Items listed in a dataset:
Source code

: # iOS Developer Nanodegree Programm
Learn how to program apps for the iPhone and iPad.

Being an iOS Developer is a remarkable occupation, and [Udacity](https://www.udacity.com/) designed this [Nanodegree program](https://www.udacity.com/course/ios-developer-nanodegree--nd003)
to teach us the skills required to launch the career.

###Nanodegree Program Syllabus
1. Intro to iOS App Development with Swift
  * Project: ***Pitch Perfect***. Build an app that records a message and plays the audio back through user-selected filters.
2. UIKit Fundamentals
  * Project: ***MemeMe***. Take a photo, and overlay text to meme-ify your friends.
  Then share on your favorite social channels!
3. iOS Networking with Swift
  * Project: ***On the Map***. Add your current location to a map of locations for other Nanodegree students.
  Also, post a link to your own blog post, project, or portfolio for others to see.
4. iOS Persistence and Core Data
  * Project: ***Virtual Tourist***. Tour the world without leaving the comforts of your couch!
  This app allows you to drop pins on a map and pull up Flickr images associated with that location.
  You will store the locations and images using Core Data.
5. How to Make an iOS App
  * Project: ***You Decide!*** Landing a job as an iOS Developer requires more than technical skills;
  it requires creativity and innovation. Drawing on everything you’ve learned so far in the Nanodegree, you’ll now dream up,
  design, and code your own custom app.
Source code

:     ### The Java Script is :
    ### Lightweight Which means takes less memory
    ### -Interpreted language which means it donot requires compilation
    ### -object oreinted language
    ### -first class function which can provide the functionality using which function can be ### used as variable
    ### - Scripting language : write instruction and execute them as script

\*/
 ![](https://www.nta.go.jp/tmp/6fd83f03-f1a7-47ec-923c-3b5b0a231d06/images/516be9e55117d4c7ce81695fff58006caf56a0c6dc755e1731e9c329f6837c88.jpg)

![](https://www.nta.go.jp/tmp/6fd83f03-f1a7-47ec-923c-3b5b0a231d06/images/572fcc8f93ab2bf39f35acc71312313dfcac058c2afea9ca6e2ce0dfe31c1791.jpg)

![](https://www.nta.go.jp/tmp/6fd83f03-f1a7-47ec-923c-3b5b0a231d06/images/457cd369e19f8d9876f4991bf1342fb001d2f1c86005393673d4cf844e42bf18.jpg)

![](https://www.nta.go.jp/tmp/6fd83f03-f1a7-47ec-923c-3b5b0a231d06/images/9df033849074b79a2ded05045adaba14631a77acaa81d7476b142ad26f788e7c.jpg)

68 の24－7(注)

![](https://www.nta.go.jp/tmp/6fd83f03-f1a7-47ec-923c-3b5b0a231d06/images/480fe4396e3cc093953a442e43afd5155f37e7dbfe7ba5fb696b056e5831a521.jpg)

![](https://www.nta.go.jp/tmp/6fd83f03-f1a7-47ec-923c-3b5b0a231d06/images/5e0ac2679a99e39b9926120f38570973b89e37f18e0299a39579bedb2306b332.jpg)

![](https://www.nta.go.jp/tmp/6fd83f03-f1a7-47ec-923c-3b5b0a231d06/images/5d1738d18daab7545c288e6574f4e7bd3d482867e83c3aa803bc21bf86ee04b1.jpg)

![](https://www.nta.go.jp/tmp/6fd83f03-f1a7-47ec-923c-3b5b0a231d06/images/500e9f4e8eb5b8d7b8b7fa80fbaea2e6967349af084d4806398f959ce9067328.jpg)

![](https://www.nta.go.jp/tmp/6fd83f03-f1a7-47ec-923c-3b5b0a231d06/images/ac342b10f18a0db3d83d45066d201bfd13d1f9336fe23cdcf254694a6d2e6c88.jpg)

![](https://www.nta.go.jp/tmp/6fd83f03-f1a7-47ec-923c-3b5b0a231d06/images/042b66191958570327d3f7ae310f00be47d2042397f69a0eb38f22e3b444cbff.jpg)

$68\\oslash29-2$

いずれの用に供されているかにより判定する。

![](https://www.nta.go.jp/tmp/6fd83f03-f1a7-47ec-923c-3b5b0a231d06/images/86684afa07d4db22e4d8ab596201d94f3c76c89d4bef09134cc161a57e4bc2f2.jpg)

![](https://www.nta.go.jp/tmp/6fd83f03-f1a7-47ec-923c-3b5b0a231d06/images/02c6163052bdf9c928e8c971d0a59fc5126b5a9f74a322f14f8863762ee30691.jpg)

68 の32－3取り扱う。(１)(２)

Goal of the exercise: Return each line above where the word "Core" shows up.

Response area:
4. iOS Persistence and Core Data
  You will store the locations and images using Core Data.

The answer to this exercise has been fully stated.